Motion: Tisbury had no probable cause for OUI arrest

Officer Santon changed his report after charges were filed.

Officer Mark Santon's arrest of a New York man on an OUI charge is under scrutiny. — File photo by Stacey Rupolo

A Brooklyn, N.Y., man is asking Edgartown District Court to dismiss a charge of operating under the influence of alcohol, saying that a Tisbury police officer had no probable cause that he had been operating a car, and withheld exculpatory evidence in bringing the charge.

Justin Kuruvilla, 35, was arrested Thursday, Sept. 7, by Tisbury Police Officer Mark Santon and charged with OUI. He was arraigned Sept. 8 in Edgartown District Court, and released on his personal recognizance.

But since that original court date, Officer Santon filed a supplemental police report contradicting his earlier report, which prompted Mr. Kuruvilla’s attorney, Charles Morano, to file a motion asking for the case to be tossed.

“Because the evidence in the complaint was insufficient to establish probable cause that the defendant committed the offense of operating under the influence of liquor, this honorable court should dismiss the case against him,” the motion, filed Monday, states. A hearing is scheduled Dec. 14.

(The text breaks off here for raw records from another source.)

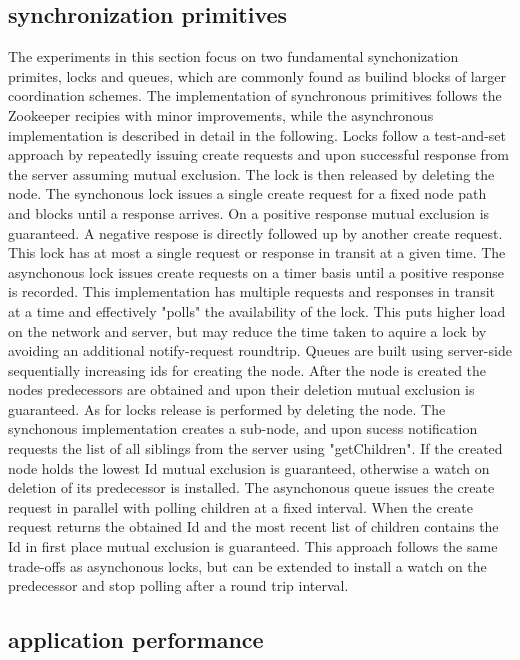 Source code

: \subsection{synchronization primitives}
The experiments in this section focus on two fundamental synchonization primites, locks and queues, which are commonly found as builind blocks of larger coordination schemes. The implementation of synchronous primitives follows the Zookeeper recipies with minor improvements, while the asynchronous implementation is described in detail in the following.
Locks follow a test-and-set approach by repeatedly issuing create requests and upon successful response from the server assuming mutual exclusion. The lock is then released by deleting the node. The synchonous lock issues a single create request for a fixed node path and blocks until a response arrives. On a positive response mutual exclusion is guaranteed. A negative respose is directly followed up by another create request. This lock has at most a single request or response in transit at a given time. The asynchonous lock issues create requests on a timer basis until a positive response is recorded. This implementation has multiple requests and responses in transit at a time and effectively "polls" the availability of the lock. This puts higher load on the network and server, but may reduce the time taken to aquire a lock by avoiding an additional notify-request roundtrip.
Queues are built using server-side sequentially increasing ids for creating the node. After the node is created the nodes predecessors are obtained and upon their deletion mutual exclusion is guaranteed. As for locks release is performed by deleting the node. The synchonous implementation creates a sub-node, and upon sucess notification requests the list of all siblings from the server using "getChildren". If the created node holds the lowest Id mutual exclusion is guaranteed, otherwise a watch on deletion of its predecessor is installed. The asynchonous queue issues the create request in parallel with polling children at a fixed interval. When the create request returns the obtained Id and the most recent list of children contains the Id in first place mutual exclusion is guaranteed. This approach follows the same trade-offs as asynchonous locks, but can be extended to install a watch on the predecessor and stop polling after a round trip interval.

\subsection{application performance}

The original court record included two police reports, one from Officer Santon and the other from Officer Noah Stobie, who were called to the scene by Special Police Officer Pierce Harrer. Officer Harrer was alerted to Mr. Kuruvilla’s vehicle on Main Street, near Owen Park, and was the first to respond. Because he is not trained to investigate drunk driving, he called in backup.

“Harrer reached into the car, shut it off and took the keys and awaited other officers,” Officer Santon wrote in his initial report.

That’s not what Officer Harrer reported.

In a supplemental report filed after he saw what Officer Santon wrote, Officer Harrer gave his account. “I observed the vehicle’s headlights were on and the hood of the vehicle was cool to the touch,” he wrote.

After a detailed description of what he observed, Officer Harrer disputed Officer Santon’s account of how he got the keys. “I requested the male party give me his keys for both his and my safety,” he wrote. “He reached to his right near the passenger seat and retrieved the keys from a location I was unable to observe.”

Within 16 minutes, Officer Santon had filed a supplemental report changing his account, but it took three weeks for them to be filed with the court, Mr. Morano wrote in his motion to dismiss.

“Officer Harrer stated he read my report narrative of the arrest and found an inaccuracy,” Officer Santon wrote. “Officer Harrer stated that when he arrived first at the vehicle the headlights were on but the car was not running. Officer Harrer stated that he took the keys out of a cup holder near the ignition and shifter.”

Mr. Morano, in his motion to dismiss, points out that even Officer Santon’s second report is not accurate. “The explanation still does not comport with Officer Harrer’s firsthand knowledge and report that he obtained the keys from the defendant, who had to reach somewhere Officer Harrer could not see near the passenger area to grab the keys and surrender them to police,” the motion states.

In his supplemental report, Officer Santon seems to excuse his incorrect account on a miscommunication. “When I asked where the car keys were Traffic Officer Harrer produced them from where they were tucked in his belt and said that he took them out for safety,” the report states. “I took that statement to mean he took them out of the ignition because the car was reported as running with an unconscious man at the wheel.”

Police initially had a report of erratic operator driving a car that fit the description of Mr. Kuruvilla’s car on State Road. An hour later, police found the vehicle parked on Edgartown Road, near Skiff Avenue, with no one inside. The description given was of a white male driving.

Mr. Kuruvilla, who was approached on Main Street by Officer Harrer nearly an hour later, is described in the report as a black male.

If the charge isn’t dismissed, Mr. Kuruvilla is likely to take the case to trial, where Officer Santon would have to take the stand, and Mr. Kuruvilla’s attorney would be able to use his past against him.

Officer Santon, a 25-year veteran of the Tisbury Police, was suspended for five days earlier this year after an independent investigation found he lied several times. The officer was investigated after the prisoner he was dropping off at Dukes County jail wiggled out of her handcuffs and attempted suicide while he was in the jail booking room. Officer Santon was also suspended in 2015 for two days, after an investigation showed he spread a fabricated story about a department supervisor and tampered with a department laptop.

Police Chief Daniel Hanavan told The Times he is aware of the conflicting reports. He’s not sure why the supplemental reports had not been shared with the court immediately, but said he would make sure that happened after being alerted that they were missing by The Times.

Based on the evidence in the supplemental reports, Chief Hanavan said Mr. Kuruvilla should have been taken into protective custody. Records show he was legally drunk at the time of the arrest. He blew a 0.18 on the breath test administered at the Dukes County jail, according to records.


  1. Reporting court documents relating to a law enforcement officer, is good reporting. A staple of local newspapers is covering the court, they all do it, it is important and insures transparency.